Assim, boa parte do recurso foi desviada para outros fins. Entre eles estavam o custeio das obras da Copa do Mundo em Cuiabá e o pagamento da folha salarial de servidores públicos.
Cansados de assistir à mesma história, as entidades Famato e Aprosoja entraram, em abril de 2014, com uma ação ordinária com pedido de liminar contra o Estado de Mato Grosso. Na ação fizemos três pedidos: o governo deve deixar de desviar os recursos do Fethab, seja para a conta do tesouro estadual ou para qualquer outro fundo ou secretaria distinta da Sinfra; implantar o Conselho Diretor do Fethab, com assento de representantes da sociedade civil para definir onde os recursos podem ser aplicados; e pedimos a recomposição do fundo para que o Estado devolva o montante que foi desviado conforme valor a ser apurado em liquidação de sentença, em parcelas anuais, destacando, a critério de quem julgar a ação, uma percentagem do orçamento anual que não comprometa a administração pública.
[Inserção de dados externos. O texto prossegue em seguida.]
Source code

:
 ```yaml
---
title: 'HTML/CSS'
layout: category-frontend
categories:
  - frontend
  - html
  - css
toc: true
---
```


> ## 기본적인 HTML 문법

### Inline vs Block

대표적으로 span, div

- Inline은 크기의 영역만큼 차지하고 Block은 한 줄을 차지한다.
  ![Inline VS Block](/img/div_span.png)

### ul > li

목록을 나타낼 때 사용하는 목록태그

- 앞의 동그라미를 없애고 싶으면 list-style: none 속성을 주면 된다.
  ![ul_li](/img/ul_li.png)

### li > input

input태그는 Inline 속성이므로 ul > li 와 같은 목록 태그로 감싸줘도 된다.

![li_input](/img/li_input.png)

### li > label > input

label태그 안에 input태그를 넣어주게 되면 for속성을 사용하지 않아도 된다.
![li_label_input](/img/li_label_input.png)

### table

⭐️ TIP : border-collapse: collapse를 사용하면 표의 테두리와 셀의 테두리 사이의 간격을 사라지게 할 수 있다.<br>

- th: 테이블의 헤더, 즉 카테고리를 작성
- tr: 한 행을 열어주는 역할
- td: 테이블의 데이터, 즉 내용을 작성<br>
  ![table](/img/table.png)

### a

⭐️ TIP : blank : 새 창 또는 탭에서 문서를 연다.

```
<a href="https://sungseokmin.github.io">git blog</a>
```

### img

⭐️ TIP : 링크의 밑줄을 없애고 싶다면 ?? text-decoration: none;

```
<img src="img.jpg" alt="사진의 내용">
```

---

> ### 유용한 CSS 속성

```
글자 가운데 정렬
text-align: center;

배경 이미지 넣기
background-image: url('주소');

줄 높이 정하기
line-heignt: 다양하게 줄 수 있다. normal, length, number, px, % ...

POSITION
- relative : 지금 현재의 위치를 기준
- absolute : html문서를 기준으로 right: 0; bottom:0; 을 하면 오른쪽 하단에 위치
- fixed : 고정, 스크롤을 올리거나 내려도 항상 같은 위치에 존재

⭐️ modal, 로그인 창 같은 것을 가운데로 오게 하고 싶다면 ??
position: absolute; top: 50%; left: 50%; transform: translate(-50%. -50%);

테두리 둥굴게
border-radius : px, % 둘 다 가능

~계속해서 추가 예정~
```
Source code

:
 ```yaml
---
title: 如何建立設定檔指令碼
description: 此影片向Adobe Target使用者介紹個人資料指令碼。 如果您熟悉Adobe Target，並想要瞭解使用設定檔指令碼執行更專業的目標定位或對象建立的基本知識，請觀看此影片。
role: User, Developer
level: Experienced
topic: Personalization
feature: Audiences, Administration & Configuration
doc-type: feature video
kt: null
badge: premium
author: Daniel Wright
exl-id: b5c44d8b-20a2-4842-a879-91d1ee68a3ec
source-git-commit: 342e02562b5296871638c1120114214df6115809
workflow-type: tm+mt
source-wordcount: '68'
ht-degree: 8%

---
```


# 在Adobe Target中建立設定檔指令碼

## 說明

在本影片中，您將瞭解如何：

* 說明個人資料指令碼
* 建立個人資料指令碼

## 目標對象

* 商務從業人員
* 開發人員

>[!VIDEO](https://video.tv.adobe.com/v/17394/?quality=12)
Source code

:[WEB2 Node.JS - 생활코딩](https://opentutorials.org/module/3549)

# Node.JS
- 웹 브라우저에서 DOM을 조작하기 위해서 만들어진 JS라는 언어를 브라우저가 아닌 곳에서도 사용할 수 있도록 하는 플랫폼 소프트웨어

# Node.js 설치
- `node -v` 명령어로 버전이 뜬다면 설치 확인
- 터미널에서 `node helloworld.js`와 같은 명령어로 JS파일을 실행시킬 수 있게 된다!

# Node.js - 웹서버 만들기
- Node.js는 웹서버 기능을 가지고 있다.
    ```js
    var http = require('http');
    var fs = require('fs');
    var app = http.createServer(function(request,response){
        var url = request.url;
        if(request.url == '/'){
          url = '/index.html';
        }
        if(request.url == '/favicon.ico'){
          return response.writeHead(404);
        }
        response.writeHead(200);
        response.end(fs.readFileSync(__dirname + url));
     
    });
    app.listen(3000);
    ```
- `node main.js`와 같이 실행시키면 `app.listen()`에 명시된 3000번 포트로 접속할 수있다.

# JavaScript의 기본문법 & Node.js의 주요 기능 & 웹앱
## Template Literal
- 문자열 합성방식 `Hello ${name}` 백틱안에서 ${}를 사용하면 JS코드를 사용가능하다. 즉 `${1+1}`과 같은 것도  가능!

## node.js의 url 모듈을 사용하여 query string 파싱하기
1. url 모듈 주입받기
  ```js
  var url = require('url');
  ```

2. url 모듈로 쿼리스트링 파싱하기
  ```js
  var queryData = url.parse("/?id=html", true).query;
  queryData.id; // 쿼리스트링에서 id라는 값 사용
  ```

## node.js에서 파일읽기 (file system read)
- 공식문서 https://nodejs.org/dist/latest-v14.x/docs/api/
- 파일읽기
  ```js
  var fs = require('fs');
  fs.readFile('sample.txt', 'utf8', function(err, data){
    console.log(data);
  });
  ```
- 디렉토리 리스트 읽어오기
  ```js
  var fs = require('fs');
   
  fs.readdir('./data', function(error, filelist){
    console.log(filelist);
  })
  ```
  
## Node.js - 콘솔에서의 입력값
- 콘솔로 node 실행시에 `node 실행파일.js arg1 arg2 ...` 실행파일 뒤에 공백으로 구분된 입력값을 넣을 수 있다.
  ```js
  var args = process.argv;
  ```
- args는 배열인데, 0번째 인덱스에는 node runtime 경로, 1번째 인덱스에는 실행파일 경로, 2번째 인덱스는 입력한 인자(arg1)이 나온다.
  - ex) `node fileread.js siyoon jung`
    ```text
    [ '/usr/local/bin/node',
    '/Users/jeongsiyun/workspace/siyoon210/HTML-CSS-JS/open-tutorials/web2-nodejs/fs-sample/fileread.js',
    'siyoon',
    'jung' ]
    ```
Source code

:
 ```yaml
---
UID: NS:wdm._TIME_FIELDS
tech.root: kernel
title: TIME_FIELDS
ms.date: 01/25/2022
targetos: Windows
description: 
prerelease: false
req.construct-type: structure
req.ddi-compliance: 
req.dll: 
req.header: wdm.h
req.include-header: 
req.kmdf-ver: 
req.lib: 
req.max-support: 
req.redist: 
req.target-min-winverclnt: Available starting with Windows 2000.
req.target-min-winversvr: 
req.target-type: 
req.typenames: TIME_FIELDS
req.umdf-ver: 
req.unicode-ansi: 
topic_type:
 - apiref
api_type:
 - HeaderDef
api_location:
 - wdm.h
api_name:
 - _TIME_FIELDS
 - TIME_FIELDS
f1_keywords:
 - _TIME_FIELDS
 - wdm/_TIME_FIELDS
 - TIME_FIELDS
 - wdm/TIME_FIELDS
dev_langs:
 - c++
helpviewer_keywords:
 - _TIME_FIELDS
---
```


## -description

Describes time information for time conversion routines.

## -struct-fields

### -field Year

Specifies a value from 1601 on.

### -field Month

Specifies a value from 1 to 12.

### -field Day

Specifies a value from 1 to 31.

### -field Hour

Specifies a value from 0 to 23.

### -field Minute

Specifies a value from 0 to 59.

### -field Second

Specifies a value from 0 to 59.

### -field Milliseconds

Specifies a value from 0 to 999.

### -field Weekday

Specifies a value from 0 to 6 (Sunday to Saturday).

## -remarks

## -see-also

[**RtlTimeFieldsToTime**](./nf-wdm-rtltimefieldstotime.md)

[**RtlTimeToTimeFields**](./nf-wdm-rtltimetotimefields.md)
Destas, talvez a reivindicação mais importante seja a implantação do Conselho Diretor, porque é por meio dele que teremos condições de acompanhar, fiscalizar e assessorar a aplicação dos recursos. Queremos transparência do governo. Formado por várias entidades representativas, entre elas a Famato, este conselho está desativado há muito tempo. Se o grupo se reuniu pelo menos três vezes nesses 15 anos, foi muito.
Em dezembro de 2014, mesmo eu estando licenciado da presidência da Famato, a Federação e a Aprosoja, no intuito de garantir mais uma vez a aplicação dos recursos do Fethab, entraram na justiça com uma medida cautelar para suspender os efeitos da lei 10.051/2014 que reparte os recursos do fundo com os municípios. Este assunto ainda gera polêmica, mas, na minha avaliação, é interessante para o governo essa divisão, pois as prefeituras têm condições de otimizar os recursos e executar as obras mais emergenciais.
Em resumo, o que importa é a aplicação prática do Fethab, independentemente de sua gestão ser estadual ou municipal. Estamos finalizando a colheita da soja e o plantio de milho em Mato Grosso. São nessas horas, todos os anos, que assistimos ao mesmo filme: filas de caminhões nas estradas, falta de sinalização nas rodovias, buracos, pontes quebradas e a inércia do governo em resolver esses problemas.
A safra não espera. As pessoas precisam trafegar com segurança e aqueles que dependem das estradas necessitam ter o mínimo de condições para trabalhar. Os recursos existem e estão nos cofres do governo. Até quando vamos continuar assistindo ao mesmo filme?